What is expected: Retype each entry. Leave every word as it is.

Record excerpts:
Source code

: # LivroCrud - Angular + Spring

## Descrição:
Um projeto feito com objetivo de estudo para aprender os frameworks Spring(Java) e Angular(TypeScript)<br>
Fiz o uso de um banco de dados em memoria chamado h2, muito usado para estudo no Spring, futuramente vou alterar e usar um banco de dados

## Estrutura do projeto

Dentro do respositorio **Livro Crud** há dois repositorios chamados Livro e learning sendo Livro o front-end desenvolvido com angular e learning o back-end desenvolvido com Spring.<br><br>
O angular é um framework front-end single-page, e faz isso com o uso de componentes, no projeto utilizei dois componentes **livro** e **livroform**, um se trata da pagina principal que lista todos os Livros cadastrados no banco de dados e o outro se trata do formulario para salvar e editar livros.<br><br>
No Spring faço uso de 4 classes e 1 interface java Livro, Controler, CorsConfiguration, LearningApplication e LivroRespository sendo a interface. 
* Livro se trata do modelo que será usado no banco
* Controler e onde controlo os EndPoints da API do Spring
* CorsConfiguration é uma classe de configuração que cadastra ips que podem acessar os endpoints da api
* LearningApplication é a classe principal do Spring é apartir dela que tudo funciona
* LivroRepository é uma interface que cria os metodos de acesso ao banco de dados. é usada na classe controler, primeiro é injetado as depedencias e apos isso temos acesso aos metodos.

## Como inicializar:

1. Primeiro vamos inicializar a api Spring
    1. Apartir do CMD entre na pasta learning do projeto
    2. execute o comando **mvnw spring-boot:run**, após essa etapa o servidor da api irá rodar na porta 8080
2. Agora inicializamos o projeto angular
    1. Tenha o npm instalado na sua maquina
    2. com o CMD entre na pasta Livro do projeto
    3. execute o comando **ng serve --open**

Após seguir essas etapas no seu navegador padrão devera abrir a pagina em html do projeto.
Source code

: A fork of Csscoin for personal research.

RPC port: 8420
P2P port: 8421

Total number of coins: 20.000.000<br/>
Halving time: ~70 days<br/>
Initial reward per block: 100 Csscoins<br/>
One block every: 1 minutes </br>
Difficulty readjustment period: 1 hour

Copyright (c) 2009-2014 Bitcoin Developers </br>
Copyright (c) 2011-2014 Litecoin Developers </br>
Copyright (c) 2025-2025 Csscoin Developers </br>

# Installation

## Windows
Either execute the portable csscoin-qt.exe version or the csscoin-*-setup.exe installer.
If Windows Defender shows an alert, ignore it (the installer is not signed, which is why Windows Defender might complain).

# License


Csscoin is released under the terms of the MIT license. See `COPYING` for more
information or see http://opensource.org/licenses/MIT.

Output of the task:
Source code

: # LivroCrud - Angular + Spring

## Descrição:
Um projeto feito com objetivo de estudo para aprender os frameworks Spring(Java) e Angular(TypeScript)<br>
Fiz o uso de um banco de dados em memoria chamado h2, muito usado para estudo no Spring, futuramente vou alterar e usar um banco de dados

## Estrutura do projeto

Dentro do respositorio **Livro Crud** há dois repositorios chamados Livro e learning sendo Livro o front-end desenvolvido com angular e learning o back-end desenvolvido com Spring.<br><br>
O angular é um framework front-end single-page, e faz isso com o uso de componentes, no projeto utilizei dois componentes **livro** e **livroform**, um se trata da pagina principal que lista todos os Livros cadastrados no banco de dados e o outro se trata do formulario para salvar e editar livros.<br><br>
No Spring faço uso de 4 classes e 1 interface java Livro, Controler, CorsConfiguration, LearningApplication e LivroRespository sendo a interface. 
* Livro se trata do modelo que será usado no banco
* Controler e onde controlo os EndPoints da API do Spring
* CorsConfiguration é uma classe de configuração que cadastra ips que podem acessar os endpoints da api
* LearningApplication é a classe principal do Spring é apartir dela que tudo funciona
* LivroRepository é uma interface que cria os metodos de acesso ao banco de dados. é usada na classe controler, primeiro é injetado as depedencias e apos isso temos acesso aos metodos.

## Como inicializar:

1. Primeiro vamos inicializar a api Spring
    1. Apartir do CMD entre na pasta learning do projeto
    2. execute o comando **mvnw spring-boot:run**, após essa etapa o servidor da api irá rodar na porta 8080
2. Agora inicializamos o projeto angular
    1. Tenha o npm instalado na sua maquina
    2. com o CMD entre na pasta Livro do projeto
    3. execute o comando **ng serve --open**

Após seguir essas etapas no seu navegador padrão devera abrir a pagina em html do projeto.
Source code

: A fork of Csscoin for personal research.

RPC port: 8420
P2P port: 8421

Total number of coins: 20.000.000<br/>
Halving time: ~70 days<br/>
Initial reward per block: 100 Csscoins<br/>
One block every: 1 minutes </br>
Difficulty readjustment period: 1 hour

Copyright (c) 2009-2014 Bitcoin Developers </br>
Copyright (c) 2011-2014 Litecoin Developers </br>
Copyright (c) 2025-2025 Csscoin Developers </br>

# Installation

## Windows
Either execute the portable csscoin-qt.exe version or the csscoin-*-setup.exe installer.
If Windows Defender shows an alert, ignore it (the installer is not signed, which is why Windows Defender might complain).

# License


Csscoin is released under the terms of the MIT license. See `COPYING` for more
information or see http://opensource.org/licenses/MIT.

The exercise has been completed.